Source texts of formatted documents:
_ _ _ _
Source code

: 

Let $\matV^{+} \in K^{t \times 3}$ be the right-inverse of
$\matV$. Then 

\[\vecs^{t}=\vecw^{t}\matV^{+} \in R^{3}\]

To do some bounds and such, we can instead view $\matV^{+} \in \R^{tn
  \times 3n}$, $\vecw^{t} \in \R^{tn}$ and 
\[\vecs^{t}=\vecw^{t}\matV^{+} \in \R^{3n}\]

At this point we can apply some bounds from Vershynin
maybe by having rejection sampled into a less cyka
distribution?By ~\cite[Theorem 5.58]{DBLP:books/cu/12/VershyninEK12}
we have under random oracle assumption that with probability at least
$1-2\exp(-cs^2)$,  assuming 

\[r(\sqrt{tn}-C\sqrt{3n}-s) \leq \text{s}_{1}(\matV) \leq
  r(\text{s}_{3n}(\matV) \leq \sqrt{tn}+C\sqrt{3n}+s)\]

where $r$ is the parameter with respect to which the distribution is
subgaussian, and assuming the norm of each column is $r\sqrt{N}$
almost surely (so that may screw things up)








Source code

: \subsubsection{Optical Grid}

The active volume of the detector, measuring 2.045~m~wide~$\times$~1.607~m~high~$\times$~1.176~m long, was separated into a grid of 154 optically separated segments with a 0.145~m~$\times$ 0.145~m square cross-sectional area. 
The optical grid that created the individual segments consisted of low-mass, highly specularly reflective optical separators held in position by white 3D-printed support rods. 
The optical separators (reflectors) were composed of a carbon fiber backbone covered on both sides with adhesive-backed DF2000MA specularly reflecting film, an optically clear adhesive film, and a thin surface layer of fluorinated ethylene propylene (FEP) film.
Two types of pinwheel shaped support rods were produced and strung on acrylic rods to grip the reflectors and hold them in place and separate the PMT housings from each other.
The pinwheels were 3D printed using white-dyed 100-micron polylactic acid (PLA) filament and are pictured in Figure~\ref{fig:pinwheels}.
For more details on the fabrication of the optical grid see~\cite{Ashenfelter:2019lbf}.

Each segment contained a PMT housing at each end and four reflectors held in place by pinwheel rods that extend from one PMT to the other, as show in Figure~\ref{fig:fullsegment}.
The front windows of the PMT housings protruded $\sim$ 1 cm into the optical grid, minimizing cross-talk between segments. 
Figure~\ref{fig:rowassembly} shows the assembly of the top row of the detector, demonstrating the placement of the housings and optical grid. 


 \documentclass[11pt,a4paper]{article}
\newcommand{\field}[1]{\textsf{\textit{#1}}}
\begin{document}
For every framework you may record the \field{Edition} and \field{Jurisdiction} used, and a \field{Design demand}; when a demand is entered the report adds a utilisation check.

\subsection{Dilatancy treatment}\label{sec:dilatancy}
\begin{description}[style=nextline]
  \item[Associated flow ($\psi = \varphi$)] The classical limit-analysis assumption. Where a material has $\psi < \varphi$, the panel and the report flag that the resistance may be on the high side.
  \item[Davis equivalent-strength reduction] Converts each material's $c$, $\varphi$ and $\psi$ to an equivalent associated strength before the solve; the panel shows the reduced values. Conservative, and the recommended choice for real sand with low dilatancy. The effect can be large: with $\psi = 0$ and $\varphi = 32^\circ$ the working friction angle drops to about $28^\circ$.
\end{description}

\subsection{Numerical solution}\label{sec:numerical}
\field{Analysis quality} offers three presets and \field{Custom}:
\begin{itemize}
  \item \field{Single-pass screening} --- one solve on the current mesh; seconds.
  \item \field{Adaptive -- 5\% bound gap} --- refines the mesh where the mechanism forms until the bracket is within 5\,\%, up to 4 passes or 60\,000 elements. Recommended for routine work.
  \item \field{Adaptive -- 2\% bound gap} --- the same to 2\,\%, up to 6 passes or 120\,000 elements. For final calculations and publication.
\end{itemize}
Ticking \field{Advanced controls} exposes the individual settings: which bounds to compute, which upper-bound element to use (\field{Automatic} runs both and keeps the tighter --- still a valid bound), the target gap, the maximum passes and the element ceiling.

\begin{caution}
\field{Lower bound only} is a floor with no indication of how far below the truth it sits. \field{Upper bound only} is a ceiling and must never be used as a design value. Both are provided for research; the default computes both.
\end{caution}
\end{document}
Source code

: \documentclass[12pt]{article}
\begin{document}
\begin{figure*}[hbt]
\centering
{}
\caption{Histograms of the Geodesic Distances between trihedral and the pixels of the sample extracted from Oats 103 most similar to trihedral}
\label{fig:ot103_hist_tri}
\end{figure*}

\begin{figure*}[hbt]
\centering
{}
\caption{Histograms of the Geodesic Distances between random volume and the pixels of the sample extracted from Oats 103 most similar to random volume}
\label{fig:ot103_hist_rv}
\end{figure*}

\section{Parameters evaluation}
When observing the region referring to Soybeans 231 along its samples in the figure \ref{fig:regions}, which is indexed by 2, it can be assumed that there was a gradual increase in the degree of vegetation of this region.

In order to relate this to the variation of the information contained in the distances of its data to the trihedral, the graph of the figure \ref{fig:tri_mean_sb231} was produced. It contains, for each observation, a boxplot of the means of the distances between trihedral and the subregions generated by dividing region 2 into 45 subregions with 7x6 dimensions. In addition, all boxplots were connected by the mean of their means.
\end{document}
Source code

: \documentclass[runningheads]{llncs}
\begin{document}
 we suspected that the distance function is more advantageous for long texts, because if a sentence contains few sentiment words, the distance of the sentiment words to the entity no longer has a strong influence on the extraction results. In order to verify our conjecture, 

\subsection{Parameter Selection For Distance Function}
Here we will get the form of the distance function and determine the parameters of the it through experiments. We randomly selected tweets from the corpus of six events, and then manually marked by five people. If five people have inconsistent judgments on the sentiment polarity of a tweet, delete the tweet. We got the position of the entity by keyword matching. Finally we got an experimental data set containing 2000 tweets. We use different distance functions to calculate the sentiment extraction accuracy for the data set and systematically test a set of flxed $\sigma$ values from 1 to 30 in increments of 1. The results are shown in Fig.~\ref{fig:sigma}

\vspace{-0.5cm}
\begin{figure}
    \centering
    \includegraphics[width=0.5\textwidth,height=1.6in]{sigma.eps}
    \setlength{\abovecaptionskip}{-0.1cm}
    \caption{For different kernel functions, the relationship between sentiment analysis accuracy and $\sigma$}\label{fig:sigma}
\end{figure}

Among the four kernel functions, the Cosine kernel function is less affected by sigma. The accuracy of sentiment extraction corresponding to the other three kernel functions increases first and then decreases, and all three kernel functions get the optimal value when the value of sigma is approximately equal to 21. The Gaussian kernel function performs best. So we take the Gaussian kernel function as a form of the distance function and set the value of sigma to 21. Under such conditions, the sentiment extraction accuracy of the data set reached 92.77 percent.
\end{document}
_ _ _ _
Exercise: Count lines, not occurrences. State how many lines of the entries contain the word "into", and add nothing.

Solution: 4